EXERCISE AIM | In the records that follow, count each line where the string "from" occurs. Provide the total and no other text.

SUPPLIED ENTRIES |

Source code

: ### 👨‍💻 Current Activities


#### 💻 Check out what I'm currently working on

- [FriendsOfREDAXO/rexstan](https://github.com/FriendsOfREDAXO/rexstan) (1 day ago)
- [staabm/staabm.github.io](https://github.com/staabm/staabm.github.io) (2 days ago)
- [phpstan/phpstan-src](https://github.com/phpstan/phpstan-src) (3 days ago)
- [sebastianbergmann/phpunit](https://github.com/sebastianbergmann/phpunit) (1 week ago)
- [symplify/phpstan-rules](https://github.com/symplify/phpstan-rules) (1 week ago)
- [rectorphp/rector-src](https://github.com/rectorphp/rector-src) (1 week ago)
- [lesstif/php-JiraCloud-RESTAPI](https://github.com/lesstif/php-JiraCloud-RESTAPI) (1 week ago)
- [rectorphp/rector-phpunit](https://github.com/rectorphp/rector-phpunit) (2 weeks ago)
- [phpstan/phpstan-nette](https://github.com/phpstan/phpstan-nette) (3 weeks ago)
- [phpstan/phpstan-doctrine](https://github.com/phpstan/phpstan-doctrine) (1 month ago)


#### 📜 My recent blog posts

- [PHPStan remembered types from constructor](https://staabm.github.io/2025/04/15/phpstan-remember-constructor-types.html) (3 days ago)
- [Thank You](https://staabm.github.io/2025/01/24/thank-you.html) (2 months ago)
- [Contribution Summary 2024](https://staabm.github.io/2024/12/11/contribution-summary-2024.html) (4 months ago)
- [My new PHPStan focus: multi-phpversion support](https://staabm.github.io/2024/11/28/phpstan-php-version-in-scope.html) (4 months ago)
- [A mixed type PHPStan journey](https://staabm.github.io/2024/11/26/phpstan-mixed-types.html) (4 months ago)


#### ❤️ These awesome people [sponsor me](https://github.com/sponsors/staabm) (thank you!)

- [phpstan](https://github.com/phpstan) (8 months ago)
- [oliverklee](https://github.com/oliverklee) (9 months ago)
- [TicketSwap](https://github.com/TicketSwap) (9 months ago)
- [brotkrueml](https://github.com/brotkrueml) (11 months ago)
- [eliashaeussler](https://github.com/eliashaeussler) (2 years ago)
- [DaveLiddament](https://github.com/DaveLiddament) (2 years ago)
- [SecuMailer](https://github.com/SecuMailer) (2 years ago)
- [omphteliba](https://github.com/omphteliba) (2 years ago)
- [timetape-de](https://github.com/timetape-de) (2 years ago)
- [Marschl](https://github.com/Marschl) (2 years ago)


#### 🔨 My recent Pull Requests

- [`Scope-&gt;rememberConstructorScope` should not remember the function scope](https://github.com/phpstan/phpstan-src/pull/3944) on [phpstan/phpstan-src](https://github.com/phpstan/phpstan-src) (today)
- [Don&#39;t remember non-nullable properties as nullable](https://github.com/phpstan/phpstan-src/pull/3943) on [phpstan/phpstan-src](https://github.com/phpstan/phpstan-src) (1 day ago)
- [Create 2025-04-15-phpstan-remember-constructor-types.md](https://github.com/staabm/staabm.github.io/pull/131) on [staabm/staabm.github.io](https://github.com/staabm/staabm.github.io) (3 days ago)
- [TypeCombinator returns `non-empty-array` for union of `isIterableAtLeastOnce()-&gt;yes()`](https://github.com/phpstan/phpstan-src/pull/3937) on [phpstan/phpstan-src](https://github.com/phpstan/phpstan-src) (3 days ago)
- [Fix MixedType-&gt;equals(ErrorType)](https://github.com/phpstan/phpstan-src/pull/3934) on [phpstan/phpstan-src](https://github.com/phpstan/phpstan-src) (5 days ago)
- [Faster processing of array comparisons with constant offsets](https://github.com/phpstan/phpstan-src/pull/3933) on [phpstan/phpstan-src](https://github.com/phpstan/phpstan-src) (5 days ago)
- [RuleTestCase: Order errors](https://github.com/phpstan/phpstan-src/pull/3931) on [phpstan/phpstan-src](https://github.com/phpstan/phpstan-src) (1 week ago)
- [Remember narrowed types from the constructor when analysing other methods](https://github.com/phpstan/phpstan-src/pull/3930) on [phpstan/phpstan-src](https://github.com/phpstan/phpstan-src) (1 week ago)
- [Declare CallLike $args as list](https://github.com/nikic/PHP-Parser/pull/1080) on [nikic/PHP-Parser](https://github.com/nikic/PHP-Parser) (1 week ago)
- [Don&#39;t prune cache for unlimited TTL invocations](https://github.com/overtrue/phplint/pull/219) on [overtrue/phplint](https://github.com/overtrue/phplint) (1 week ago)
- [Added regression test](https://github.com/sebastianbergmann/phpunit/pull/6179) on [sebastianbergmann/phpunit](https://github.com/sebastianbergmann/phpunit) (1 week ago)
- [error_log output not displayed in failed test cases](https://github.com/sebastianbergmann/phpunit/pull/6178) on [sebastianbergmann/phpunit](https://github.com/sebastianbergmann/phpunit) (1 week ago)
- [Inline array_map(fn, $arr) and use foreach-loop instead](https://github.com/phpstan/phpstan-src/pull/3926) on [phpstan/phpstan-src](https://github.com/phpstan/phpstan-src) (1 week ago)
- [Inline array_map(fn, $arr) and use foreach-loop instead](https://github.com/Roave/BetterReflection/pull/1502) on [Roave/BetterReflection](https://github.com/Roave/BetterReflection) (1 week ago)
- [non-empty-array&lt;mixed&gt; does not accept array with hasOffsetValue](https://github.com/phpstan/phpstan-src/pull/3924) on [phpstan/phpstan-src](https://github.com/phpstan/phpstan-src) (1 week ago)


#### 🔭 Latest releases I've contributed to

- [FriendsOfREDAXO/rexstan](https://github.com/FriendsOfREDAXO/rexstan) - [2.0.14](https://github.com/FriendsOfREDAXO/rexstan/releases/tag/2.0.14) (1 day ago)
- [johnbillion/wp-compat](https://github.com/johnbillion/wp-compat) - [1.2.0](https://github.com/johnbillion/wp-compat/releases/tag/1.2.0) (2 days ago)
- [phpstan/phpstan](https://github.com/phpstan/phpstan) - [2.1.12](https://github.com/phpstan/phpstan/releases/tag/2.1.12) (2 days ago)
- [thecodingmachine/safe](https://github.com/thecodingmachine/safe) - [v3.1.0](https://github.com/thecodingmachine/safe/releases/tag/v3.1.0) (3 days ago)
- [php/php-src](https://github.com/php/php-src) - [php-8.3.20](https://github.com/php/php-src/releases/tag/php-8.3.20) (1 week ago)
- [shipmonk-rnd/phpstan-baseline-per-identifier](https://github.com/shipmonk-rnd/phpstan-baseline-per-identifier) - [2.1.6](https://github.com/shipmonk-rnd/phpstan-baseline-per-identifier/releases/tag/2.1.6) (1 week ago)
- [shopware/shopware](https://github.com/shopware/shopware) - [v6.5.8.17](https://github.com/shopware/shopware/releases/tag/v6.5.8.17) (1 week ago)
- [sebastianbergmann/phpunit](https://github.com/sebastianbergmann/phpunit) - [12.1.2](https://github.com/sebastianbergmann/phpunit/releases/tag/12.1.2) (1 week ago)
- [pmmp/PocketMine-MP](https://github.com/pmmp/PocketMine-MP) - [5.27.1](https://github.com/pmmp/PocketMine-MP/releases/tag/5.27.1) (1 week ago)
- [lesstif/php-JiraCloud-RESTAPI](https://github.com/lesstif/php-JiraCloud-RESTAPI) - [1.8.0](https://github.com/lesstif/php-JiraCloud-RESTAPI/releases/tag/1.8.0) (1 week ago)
---
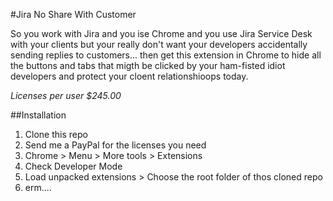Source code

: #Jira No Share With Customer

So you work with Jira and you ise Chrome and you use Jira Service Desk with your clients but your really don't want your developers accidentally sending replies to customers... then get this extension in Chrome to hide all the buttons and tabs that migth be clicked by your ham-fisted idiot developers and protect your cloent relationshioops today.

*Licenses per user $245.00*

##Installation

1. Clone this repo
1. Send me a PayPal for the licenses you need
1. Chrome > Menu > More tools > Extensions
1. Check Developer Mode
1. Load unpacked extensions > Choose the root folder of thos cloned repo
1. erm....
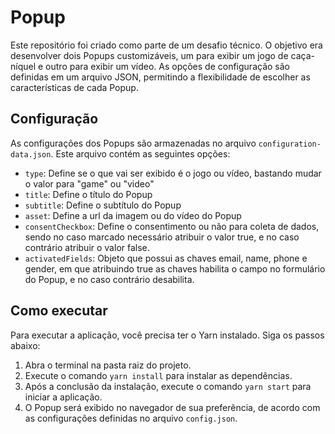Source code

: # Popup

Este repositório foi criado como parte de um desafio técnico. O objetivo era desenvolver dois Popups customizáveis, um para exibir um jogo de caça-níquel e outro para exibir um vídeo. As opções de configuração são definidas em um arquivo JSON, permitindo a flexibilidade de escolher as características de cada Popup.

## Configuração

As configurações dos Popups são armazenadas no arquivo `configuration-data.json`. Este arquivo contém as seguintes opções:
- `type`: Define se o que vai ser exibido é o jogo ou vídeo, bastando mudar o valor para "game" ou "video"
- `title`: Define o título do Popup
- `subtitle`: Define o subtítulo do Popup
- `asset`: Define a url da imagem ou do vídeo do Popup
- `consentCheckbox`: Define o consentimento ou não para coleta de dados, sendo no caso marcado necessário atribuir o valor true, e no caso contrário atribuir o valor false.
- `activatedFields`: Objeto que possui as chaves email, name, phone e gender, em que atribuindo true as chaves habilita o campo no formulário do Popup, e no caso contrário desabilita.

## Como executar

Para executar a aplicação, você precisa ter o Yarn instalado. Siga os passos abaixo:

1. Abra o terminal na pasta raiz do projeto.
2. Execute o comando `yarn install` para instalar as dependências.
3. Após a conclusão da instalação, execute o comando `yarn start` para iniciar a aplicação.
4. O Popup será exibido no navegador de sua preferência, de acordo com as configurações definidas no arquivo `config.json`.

EXERCISE SOLUTION | 2